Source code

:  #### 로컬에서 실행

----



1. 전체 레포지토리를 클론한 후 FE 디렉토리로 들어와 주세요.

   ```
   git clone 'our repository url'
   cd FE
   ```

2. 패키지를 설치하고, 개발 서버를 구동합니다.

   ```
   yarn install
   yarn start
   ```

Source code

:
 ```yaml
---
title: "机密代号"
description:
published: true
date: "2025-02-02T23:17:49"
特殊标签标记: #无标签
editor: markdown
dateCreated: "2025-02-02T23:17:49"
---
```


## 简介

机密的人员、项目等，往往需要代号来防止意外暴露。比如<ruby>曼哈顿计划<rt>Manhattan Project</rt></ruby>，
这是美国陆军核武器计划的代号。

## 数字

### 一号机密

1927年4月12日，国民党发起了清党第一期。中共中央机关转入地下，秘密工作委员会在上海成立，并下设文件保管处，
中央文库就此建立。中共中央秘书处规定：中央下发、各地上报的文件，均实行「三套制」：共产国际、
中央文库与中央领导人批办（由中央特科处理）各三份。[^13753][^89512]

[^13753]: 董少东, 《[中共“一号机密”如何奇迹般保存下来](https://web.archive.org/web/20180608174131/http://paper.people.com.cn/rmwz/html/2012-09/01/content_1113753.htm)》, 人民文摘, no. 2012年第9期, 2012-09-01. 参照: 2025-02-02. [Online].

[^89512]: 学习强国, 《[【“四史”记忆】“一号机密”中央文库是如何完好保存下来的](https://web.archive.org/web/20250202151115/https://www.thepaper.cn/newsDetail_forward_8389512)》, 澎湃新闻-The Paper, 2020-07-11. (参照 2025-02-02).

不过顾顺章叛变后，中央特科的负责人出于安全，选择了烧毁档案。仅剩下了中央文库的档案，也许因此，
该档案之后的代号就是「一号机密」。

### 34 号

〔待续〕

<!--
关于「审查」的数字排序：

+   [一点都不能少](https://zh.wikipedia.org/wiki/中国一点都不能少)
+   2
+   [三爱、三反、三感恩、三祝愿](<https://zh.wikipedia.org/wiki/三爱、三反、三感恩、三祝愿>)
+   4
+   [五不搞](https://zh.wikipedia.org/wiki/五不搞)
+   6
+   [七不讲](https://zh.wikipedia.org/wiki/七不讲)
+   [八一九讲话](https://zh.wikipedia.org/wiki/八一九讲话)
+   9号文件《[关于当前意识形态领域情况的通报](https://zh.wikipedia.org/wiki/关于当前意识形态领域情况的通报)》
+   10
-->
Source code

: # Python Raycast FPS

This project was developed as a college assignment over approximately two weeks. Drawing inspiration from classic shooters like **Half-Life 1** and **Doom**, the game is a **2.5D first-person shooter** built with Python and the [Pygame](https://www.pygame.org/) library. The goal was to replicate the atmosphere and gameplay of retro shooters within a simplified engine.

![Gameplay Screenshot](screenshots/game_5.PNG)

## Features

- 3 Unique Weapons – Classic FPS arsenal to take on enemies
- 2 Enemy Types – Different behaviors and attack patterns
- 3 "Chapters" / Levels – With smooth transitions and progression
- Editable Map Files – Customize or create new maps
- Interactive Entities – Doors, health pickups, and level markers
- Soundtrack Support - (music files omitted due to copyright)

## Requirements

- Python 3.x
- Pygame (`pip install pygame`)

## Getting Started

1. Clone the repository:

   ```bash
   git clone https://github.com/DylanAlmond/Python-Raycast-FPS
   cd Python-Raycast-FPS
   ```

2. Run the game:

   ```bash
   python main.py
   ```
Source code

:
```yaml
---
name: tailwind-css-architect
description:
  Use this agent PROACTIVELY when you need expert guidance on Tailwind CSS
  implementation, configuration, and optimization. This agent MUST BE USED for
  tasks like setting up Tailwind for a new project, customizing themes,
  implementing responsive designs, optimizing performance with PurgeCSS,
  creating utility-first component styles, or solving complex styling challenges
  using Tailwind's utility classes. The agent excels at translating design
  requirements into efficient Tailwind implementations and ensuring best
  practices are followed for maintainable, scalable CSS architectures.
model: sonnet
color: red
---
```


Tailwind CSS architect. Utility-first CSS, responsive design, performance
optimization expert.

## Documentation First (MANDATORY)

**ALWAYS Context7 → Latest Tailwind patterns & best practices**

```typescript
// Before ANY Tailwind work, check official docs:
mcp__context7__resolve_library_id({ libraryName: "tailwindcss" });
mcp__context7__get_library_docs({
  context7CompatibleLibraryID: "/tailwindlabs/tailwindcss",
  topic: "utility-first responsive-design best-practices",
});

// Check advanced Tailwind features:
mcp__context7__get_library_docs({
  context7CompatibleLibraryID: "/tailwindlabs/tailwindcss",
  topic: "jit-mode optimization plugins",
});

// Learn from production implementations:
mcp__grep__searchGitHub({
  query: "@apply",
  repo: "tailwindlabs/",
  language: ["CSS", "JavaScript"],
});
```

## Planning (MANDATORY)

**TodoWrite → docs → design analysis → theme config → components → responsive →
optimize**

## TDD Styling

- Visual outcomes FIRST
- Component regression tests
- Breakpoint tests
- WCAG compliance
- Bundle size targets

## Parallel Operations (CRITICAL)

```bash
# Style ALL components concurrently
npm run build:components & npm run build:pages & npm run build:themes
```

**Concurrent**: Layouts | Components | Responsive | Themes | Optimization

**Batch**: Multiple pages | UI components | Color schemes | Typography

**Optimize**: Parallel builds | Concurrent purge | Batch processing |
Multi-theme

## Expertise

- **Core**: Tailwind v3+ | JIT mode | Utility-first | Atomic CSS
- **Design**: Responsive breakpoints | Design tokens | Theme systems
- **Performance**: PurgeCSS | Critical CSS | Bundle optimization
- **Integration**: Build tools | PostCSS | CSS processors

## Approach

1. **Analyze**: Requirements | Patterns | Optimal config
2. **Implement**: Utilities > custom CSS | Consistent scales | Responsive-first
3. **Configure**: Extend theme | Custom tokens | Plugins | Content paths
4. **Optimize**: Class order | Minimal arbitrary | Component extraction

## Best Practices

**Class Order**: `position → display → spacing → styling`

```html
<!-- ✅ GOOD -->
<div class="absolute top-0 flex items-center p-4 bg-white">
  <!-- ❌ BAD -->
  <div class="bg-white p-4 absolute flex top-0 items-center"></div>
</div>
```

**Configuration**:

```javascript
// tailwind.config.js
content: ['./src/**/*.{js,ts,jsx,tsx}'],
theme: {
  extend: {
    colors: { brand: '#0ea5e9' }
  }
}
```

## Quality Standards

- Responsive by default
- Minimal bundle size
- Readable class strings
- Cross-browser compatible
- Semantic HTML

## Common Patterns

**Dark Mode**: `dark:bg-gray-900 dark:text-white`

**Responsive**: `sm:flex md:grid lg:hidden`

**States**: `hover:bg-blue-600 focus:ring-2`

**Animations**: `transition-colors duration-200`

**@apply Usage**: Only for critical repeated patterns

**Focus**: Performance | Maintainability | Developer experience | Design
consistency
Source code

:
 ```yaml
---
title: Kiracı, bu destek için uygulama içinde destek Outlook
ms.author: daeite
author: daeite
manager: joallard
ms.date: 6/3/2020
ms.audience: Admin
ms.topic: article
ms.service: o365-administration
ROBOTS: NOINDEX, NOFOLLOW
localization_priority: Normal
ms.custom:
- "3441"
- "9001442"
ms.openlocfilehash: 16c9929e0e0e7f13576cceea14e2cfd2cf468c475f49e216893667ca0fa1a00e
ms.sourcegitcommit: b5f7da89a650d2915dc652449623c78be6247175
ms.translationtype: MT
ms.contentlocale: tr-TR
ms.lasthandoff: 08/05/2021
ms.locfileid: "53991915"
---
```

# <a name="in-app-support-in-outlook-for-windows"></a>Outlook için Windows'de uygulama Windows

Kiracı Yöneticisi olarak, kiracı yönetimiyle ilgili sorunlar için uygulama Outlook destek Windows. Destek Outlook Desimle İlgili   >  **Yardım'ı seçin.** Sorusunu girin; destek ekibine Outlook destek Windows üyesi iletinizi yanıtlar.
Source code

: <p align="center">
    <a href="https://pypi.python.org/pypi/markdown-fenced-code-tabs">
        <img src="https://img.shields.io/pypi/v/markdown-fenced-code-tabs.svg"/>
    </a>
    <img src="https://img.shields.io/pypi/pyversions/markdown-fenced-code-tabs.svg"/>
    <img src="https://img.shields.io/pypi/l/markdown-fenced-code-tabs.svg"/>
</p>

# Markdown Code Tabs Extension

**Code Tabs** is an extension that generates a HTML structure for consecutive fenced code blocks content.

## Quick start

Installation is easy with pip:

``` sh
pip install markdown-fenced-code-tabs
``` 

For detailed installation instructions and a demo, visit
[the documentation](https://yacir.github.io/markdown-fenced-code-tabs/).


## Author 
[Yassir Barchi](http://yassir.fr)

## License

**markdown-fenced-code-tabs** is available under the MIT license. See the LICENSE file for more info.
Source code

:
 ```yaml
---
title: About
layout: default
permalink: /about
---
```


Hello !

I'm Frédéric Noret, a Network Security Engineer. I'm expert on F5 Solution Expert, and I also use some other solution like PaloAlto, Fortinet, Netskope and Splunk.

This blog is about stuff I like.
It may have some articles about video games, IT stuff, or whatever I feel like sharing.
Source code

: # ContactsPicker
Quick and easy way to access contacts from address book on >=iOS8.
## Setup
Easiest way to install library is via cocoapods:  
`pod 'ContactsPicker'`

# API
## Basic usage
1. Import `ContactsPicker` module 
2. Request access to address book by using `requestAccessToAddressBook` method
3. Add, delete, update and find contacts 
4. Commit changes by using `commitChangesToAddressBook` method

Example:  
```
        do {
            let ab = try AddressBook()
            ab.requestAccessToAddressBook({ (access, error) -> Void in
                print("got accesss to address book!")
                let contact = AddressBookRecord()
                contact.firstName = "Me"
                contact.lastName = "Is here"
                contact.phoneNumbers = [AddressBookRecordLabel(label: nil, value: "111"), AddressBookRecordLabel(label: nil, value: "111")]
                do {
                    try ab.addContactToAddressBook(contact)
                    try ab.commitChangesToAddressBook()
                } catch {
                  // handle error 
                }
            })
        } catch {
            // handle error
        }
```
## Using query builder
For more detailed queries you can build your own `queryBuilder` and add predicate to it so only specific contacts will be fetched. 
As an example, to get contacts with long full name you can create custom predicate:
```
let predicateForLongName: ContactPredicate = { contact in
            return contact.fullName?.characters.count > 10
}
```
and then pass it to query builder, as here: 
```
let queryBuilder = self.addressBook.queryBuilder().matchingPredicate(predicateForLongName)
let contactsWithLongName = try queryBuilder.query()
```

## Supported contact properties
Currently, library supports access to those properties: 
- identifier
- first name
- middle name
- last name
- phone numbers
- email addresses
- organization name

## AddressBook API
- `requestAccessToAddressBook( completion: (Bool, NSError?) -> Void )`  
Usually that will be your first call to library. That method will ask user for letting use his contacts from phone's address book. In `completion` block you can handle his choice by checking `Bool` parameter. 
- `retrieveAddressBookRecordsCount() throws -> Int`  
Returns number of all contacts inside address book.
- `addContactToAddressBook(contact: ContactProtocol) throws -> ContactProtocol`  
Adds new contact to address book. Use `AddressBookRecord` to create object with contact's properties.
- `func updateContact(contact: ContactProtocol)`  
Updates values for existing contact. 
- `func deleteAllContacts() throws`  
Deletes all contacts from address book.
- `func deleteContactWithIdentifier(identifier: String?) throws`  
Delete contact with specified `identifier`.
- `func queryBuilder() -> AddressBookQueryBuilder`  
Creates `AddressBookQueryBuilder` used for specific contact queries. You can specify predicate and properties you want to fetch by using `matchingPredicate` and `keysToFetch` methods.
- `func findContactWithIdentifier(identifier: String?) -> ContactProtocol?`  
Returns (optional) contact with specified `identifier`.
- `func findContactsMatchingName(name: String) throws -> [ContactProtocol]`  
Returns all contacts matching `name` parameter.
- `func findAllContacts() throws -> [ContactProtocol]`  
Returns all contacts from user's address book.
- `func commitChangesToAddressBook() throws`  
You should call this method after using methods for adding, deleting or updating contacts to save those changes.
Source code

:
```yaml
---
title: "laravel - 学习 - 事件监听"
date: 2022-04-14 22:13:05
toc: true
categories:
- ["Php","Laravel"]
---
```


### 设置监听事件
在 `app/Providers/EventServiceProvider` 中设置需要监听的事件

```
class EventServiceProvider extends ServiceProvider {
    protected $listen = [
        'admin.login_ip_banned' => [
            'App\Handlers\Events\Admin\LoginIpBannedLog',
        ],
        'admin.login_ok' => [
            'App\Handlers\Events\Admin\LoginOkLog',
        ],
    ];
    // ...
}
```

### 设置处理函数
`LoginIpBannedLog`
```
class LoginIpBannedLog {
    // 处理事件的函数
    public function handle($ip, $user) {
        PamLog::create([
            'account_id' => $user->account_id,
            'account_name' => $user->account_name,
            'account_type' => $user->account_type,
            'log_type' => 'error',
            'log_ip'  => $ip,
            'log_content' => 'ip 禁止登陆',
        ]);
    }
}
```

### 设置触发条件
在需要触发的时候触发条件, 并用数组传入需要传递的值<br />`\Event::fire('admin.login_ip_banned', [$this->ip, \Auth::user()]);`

*Task*: Reproduce the entries exactly, starting at their first line and stopping after the line with "参照: 2025-02-02. [Online].".

*Answer to this problem*:
Source code

:  #### 로컬에서 실행

----



1. 전체 레포지토리를 클론한 후 FE 디렉토리로 들어와 주세요.

   ```
   git clone 'our repository url'
   cd FE
   ```

2. 패키지를 설치하고, 개발 서버를 구동합니다.

   ```
   yarn install
   yarn start
   ```

Source code

:
 ```yaml
---
title: "机密代号"
description:
published: true
date: "2025-02-02T23:17:49"
特殊标签标记: #无标签
editor: markdown
dateCreated: "2025-02-02T23:17:49"
---
```


## 简介

机密的人员、项目等，往往需要代号来防止意外暴露。比如<ruby>曼哈顿计划<rt>Manhattan Project</rt></ruby>，
这是美国陆军核武器计划的代号。

## 数字

### 一号机密

1927年4月12日，国民党发起了清党第一期。中共中央机关转入地下，秘密工作委员会在上海成立，并下设文件保管处，
中央文库就此建立。中共中央秘书处规定：中央下发、各地上报的文件，均实行「三套制」：共产国际、
中央文库与中央领导人批办（由中央特科处理）各三份。[^13753][^89512]

[^13753]: 董少东, 《[中共“一号机密”如何奇迹般保存下来](https://web.archive.org/web/20180608174131/http://paper.people.com.cn/rmwz/html/2012-09/01/content_1113753.htm)》, 人民文摘, no. 2012年第9期, 2012-09-01. 参照: 2025-02-02. [Online].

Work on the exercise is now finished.